Four winners over the weekend took the money won by our horses this season past the mark of £2 million.

That is a really pleasing achievement given that there was no jump racing for so many weeks at the start of the campaign and that prize money on offer in this country is significantly down on past levels.
A glance at Willie Mullins statistics in Ireland shows the gulf in financial rewards between the two countries. It does not make for happy reading.
Our 148 winners have earned £2,008 million win and place money for their owners. In stark contrast Willie’s 147 winners have collected €3.571 million Euros win and place money for their owners. The level of prize money here is a major concern for our owners and professionals at a time when the rewards in France and Ireland are in a different league.
Good Ball was the star of the show on Saturday as he gained his second success from three starts at Newbury. We’ve made no secret that he struggles a bit with his breathing, which is why he wears a tongue tie, but he keeps galloping and is an out and out three miler for the future.

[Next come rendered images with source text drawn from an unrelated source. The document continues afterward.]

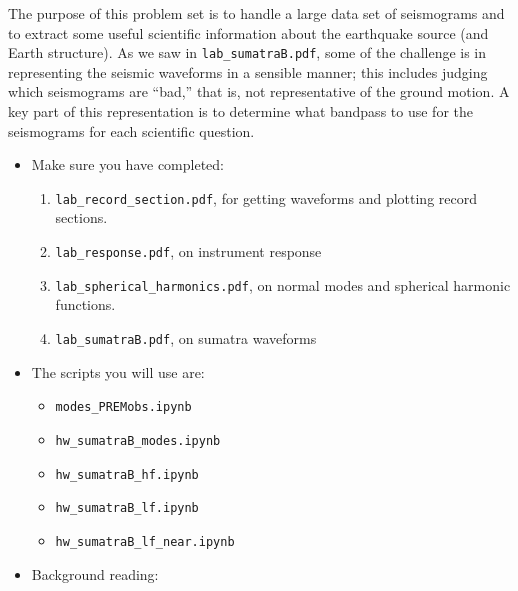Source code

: \documentclass[11pt,titlepage,fleqn]{article}
\newcommand{\tfileprem}{{\tt modes\_PREMobs.ipynb}}
\newcommand{\tfilemodes}{{\tt hw\_sumatraB\_modes.ipynb}}
\newcommand{\tfilelf}{{\tt hw\_sumatraB\_lf.ipynb}}
\newcommand{\tfilehf}{{\tt hw\_sumatraB\_hf.ipynb}}
\newcommand{\tfilelfnear}{{\tt hw\_sumatraB\_lf\_near.ipynb}}
\begin{document}
\begin{spacing}{1.0}

The purpose of this problem set is to handle a large data set of seismograms and to extract some useful scientific information about the earthquake source (and Earth structure). As we saw in \verb+lab_sumatraB.pdf+, some of the challenge is in representing the seismic waveforms in a sensible manner; this includes judging which seismograms are ``bad,'' that is, not representative of the ground motion. A key part of this representation is to determine what bandpass to use for the seismograms for each scientific question.

\begin{itemize}


\item Make sure you have completed:
%
\begin{enumerate}
\item \verb+lab_record_section.pdf+, for getting waveforms and plotting record sections.

\item \verb+lab_response.pdf+, on instrument response

\item \verb+lab_spherical_harmonics.pdf+, on normal modes and spherical harmonic functions.

\item \verb+lab_sumatraB.pdf+, on sumatra waveforms
\end{enumerate}


\item The scripts you will use are:
%
\begin{itemize}
\item \tfileprem\
\item \tfilemodes\
\item \tfilehf\
\item \tfilelf\
\item \tfilelfnear\
\end{itemize}


\item Background reading:


\end{itemize}
\end{spacing}
\end{document}
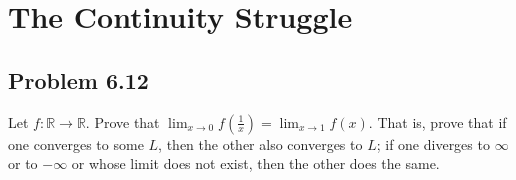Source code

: \documentclass[12pt]{report}
\begin{document}
\renewcommand\qedsymbol{OE$\Delta$}
\newcommand{\abs}[1]{\left| #1 \right|}
\newcommand{\andtxt}{\text{ and }}
\newcommand{\Int}{\text{Int}}
\newcommand{\Ext}{\text{Ext}}
\newcommand{\mathif}{\text{if }}
\newcommand{\seq}[2][n]{\ensuremath{(#2 _{#1})}}

\tableofcontents
\pagebreak

\setcounter{chapter}{5}
\chapter{The Continuity Struggle}
\pagebreak

\setcounter{section}{11}
\section{Problem 6.12}
    Let $f: \mathbb{R} \to \mathbb{R}$. 
    Prove that $\lim_{x \to 0} f\left( \frac{1}{x} \right) = \lim_{x \to 1} f(x)$. 
    That is, prove that if one converges to some $L$, then the  other also converges to $L$; if one diverges to $\infty$ or to $-\infty$ or whose limit does not exist, then the other does the same. 
\end{document}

Good Ball will be off on his holidays soon, is booked in for a wind op in the summer and will be a lovely novice over fences next season.
Earlier in the week at Ludlow it was terribly sad to lose Capeland who was a super horse was and has been an absolute legend for the yard in recent years. He managed to win at least one race every year and was last successful at Wincanton in January but had to be put down after breaking a hind leg on the flat at Ludlow. Our commiserations go to Kathy Stuart who is such an enthusiastic and fantastic owner and has been with me from the start.
It was good to see Adrien du Pont back in the winners enclosure at Newbury on Saturday after more than two years in the grip of the handicapper. He is running in Hunter chases now because he hasn’t been competitive in handicaps for ages. The official assessor is always too slow to drop horses which is a problem when they get beaten time after time. On his last start before Newbury he was out with the washing at Kempton at Xmas, beaten fully 32 lengths, yet was only dropped 2lbs. It was much the same story in his previous race. Cases like his make me think the handicapping system in this country is completely wrong.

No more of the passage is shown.